Domyślam się ile czasu trzeba poświęcać nawet na podrobienie czyjegoś pomysłu, na pewno inaczej pracującego, może nawet bardziej skutecznego, ale po co prowokować innych do takich wpisów. Chociaż te wpisy nie są wymuszone, tylko jest w nich zawarta prawda.

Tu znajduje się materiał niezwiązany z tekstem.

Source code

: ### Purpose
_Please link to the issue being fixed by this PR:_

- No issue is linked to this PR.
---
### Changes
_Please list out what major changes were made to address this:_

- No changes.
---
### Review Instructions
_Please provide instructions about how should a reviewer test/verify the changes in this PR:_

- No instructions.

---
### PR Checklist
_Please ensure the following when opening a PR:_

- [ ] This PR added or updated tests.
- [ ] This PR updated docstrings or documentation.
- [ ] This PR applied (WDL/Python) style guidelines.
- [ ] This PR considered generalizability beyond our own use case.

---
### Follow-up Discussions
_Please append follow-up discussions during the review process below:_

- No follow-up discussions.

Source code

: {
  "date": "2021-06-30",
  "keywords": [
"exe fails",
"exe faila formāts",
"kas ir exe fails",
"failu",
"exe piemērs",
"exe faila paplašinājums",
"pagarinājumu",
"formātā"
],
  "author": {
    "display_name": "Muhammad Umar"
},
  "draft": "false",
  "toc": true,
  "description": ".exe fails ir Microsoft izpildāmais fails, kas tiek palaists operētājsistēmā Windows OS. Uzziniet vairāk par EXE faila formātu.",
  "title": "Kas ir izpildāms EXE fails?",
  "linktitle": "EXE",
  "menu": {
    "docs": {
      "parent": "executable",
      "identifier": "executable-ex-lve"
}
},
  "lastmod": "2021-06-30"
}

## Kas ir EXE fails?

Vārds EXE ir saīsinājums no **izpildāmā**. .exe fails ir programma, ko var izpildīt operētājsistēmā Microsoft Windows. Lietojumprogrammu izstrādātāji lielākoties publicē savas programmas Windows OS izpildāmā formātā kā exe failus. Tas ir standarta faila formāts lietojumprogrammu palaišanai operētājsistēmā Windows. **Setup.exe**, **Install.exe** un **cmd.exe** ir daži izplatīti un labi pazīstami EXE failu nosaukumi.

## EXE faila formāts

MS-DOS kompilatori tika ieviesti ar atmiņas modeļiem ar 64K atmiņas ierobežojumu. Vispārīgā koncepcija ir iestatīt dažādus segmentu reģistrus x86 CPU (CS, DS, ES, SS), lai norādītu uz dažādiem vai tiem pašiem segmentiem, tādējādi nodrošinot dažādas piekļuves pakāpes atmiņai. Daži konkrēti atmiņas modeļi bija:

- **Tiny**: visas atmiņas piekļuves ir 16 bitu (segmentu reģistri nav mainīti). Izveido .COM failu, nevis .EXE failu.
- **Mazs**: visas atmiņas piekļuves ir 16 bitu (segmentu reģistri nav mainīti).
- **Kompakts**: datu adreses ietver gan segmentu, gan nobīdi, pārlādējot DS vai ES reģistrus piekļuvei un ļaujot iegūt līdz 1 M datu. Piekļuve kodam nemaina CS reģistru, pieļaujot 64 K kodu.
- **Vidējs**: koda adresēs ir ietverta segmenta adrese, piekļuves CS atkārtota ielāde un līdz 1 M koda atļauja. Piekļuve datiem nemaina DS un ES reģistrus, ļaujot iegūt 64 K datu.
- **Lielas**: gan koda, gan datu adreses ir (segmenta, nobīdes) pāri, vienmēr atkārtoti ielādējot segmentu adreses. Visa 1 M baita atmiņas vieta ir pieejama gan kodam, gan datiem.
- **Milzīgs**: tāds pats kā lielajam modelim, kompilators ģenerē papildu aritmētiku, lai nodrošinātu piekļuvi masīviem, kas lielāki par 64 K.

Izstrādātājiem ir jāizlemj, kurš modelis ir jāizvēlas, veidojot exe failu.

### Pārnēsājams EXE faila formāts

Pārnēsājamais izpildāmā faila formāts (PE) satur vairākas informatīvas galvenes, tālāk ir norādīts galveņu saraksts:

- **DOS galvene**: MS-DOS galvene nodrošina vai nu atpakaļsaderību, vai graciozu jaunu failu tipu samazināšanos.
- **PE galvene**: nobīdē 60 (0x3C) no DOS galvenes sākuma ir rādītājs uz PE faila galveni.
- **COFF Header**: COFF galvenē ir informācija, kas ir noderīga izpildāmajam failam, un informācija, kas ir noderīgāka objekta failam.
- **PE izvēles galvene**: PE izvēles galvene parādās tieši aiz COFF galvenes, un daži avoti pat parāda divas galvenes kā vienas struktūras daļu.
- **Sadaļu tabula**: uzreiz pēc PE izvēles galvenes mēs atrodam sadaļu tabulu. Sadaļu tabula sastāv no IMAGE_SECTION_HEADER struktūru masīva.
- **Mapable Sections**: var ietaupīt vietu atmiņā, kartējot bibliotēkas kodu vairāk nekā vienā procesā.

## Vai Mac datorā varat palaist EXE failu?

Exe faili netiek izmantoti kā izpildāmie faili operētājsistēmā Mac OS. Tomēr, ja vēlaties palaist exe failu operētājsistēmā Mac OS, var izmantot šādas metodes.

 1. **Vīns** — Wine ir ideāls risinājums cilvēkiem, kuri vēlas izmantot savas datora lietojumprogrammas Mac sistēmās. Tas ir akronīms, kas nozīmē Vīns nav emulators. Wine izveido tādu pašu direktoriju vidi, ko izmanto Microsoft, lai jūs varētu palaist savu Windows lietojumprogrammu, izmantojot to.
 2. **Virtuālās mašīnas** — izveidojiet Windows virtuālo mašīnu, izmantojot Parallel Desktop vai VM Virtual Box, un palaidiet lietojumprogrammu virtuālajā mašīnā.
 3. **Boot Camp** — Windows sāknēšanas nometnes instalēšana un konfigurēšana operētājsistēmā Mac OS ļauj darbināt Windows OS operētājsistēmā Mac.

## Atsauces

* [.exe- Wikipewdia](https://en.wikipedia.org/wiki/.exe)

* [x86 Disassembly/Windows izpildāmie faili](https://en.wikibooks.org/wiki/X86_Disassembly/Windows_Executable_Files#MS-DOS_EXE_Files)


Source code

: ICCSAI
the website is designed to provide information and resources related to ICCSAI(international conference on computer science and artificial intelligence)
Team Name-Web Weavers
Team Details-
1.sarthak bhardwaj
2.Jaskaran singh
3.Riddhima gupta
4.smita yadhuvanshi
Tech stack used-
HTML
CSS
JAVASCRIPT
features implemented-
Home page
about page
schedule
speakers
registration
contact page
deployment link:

Znam kilka osób, którzy podrabiają inne wobki, bo są sprawdzone i nie chce im się wymyślać czego nowego, ale robią to tylko na swój użytek, bez sprzedaży, czy rozdawania. Tak jak napisał @lesiewicz i @wujek – robić dla siebie lub zrobić coś swojego i to udoskonalać, ale doczytałem się, że masz już coś, to tylko pracuj nad tym i pracuj, aż coś wyjdzie
Wrzucaj pytania, fotki na pewno ktoś pomoże, może nawet @pepe (wiem – przeginam ).Nad własnym wzorem pracuje od jakiegoś czasu lecz jeszcze muszę w nim poprawić wyważenie;]
#38 OFFLINE
Napisano 21 luty 2011 - 19:10
#39 OFFLINE
Napisano 21 luty 2011 - 19:12
#40 OFFLINE
Napisano 21 luty 2011 - 22:27
Tworząc slidery doskonaliłem swoje umiejętności i uczyłem się jak stworzyć dobrego i skutecznego jerka. Może troszke przegiołem z kopią tych naklejek ale dzięki temu nauczyłem się nimi oklejać woblery ;]
Ap ropo twojego woblerka JAZ. Czemu on ma taka wielka kotwica?
Wobler nad którym obecnie pracuję. Jutro postaram się coś nagrać z jego pracą. 10cm 44g po dociążeniu, lecz dojdzie jeszcze parę gram po malowaniu i lakierowaniu.